[Stored data entries]
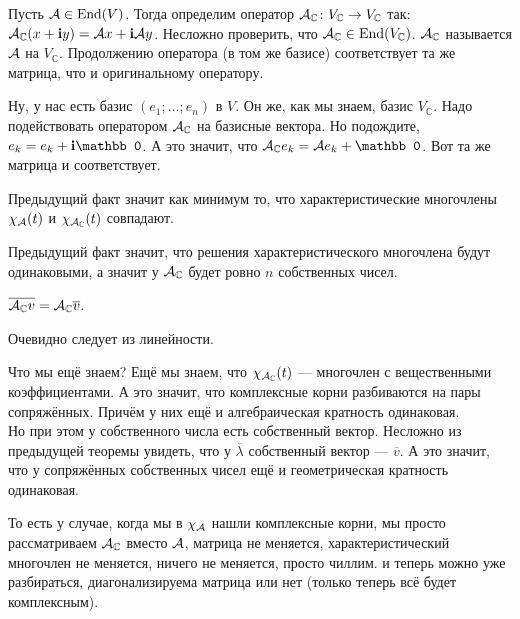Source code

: \documentclass{article}
\begin{document}
\begin{itemize}
\begin{Proof}
        \end{Proof}
        \dfn Пусть ${\mathcal{A}}\in\operatorname{End}(V)$. Тогда определим оператор ${\mathcal{A}}_\mathbb C\colon V_\mathbb C\to V_\mathbb C$ так: ${\mathcal{A}}_\mathbb C(x+{\mathbf i} y)={\mathcal{A}} x+{\mathbf i}{\mathcal{A}} y$. Несложно проверить, что ${\mathcal{A}}_\mathbb C\in\operatorname{End}(V_\mathbb C)$. ${\mathcal{A}}_\mathbb C$ называется  ${\mathcal{A}}$ на $V_\mathbb C$.
        \thm Продолжению оператора (в том же базисе) соответствует та же матрица, что и оригинальному оператору.
        \begin{Proof}
            Ну, у нас есть базис $(e_1;\ldots;e_n)$ в $V$. Он же, как мы знаем, базис $V_\mathbb C$. Надо подействовать оператором ${\mathcal{A}}_\mathbb C$ на базисные вектора. Но подождите, $e_k=e_k+\im\mathbb0$. А это значит, что $\scriptA_\mathbb Ce_k=\scriptA e_k+\mathbb0$. Вот та же матрица и соответствует.
        \end{Proof}
        \thm Предыдущий факт значит как минимум то, что характеристические многочлены $\chi_{\mathcal{A}}(t)$ и $\chi_{{\mathcal{A}}_\mathbb C}(t)$ совпадают.
        \begin{Comment}
            Предыдущий факт значит, что решения характеристического многочлена будут одинаковыми, а значит у ${\mathcal{A}}_\mathbb C$ будет ровно $n$ собственных чисел.
        \end{Comment}
        \thm $\overline{{\mathcal{A}}_\mathbb Cv}={\mathcal{A}}_\mathbb C\overline v$.
        \begin{Proof}
            Очевидно следует из линейности.
        \end{Proof}
        \begin{Comment}
            Что мы ещё знаем? Ещё мы знаем, что $\chi_{{\mathcal{A}}_\mathbb C}(t)$ --- многочлен с вещественными коэффициентами. А это значит, что комплексные корни разбиваются на пары сопряжённых. Причём у них ещё и алгебраическая кратность одинаковая.\\
            Но при этом у собственного числа есть собственный вектор. Несложно из предыдущей теоремы увидеть, что у $\overline\lambda$ собственный вектор --- $\overline v$. А это значит, что у сопряжённых собственных чисел ещё и геометрическая кратность одинаковая.
        \end{Comment}
        \begin{Comment}
            То есть у случае, когда мы в $\chi_{\mathcal{A}}$ нашли комплексные корни, мы просто рассматриваем ${\mathcal{A}}_\mathbb C$ вместо ${\mathcal{A}}$, матрица не меняется, характеристический многочлен не меняется, ничего не меняется, просто чиллим. и теперь можно уже разбираться, диагонализируема матрица или нет (только теперь всё будет комплексным).
        \end{Comment}
    \end{itemize}
\end{document}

### TASK GOAL
What you print must match the entries exactly, except that no pictures appear.

### RESPONSE TO THE TASK
Source code

: \documentclass{article}
\begin{document}
\begin{itemize}
\begin{Proof}
        \end{Proof}
        \dfn Пусть ${\mathcal{A}}\in\operatorname{End}(V)$. Тогда определим оператор ${\mathcal{A}}_\mathbb C\colon V_\mathbb C\to V_\mathbb C$ так: ${\mathcal{A}}_\mathbb C(x+{\mathbf i} y)={\mathcal{A}} x+{\mathbf i}{\mathcal{A}} y$. Несложно проверить, что ${\mathcal{A}}_\mathbb C\in\operatorname{End}(V_\mathbb C)$. ${\mathcal{A}}_\mathbb C$ называется  ${\mathcal{A}}$ на $V_\mathbb C$.
        \thm Продолжению оператора (в том же базисе) соответствует та же матрица, что и оригинальному оператору.
        \begin{Proof}
            Ну, у нас есть базис $(e_1;\ldots;e_n)$ в $V$. Он же, как мы знаем, базис $V_\mathbb C$. Надо подействовать оператором ${\mathcal{A}}_\mathbb C$ на базисные вектора. Но подождите, $e_k=e_k+\im\mathbb0$. А это значит, что $\scriptA_\mathbb Ce_k=\scriptA e_k+\mathbb0$. Вот та же матрица и соответствует.
        \end{Proof}
        \thm Предыдущий факт значит как минимум то, что характеристические многочлены $\chi_{\mathcal{A}}(t)$ и $\chi_{{\mathcal{A}}_\mathbb C}(t)$ совпадают.
        \begin{Comment}
            Предыдущий факт значит, что решения характеристического многочлена будут одинаковыми, а значит у ${\mathcal{A}}_\mathbb C$ будет ровно $n$ собственных чисел.
        \end{Comment}
        \thm $\overline{{\mathcal{A}}_\mathbb Cv}={\mathcal{A}}_\mathbb C\overline v$.
        \begin{Proof}
            Очевидно следует из линейности.
        \end{Proof}
        \begin{Comment}
            Что мы ещё знаем? Ещё мы знаем, что $\chi_{{\mathcal{A}}_\mathbb C}(t)$ --- многочлен с вещественными коэффициентами. А это значит, что комплексные корни разбиваются на пары сопряжённых. Причём у них ещё и алгебраическая кратность одинаковая.\\
            Но при этом у собственного числа есть собственный вектор. Несложно из предыдущей теоремы увидеть, что у $\overline\lambda$ собственный вектор --- $\overline v$. А это значит, что у сопряжённых собственных чисел ещё и геометрическая кратность одинаковая.
        \end{Comment}
        \begin{Comment}
            То есть у случае, когда мы в $\chi_{\mathcal{A}}$ нашли комплексные корни, мы просто рассматриваем ${\mathcal{A}}_\mathbb C$ вместо ${\mathcal{A}}$, матрица не меняется, характеристический многочлен не меняется, ничего не меняется, просто чиллим. и теперь можно уже разбираться, диагонализируема матрица или нет (только теперь всё будет комплексным).
        \end{Comment}
    \end{itemize}
\end{document}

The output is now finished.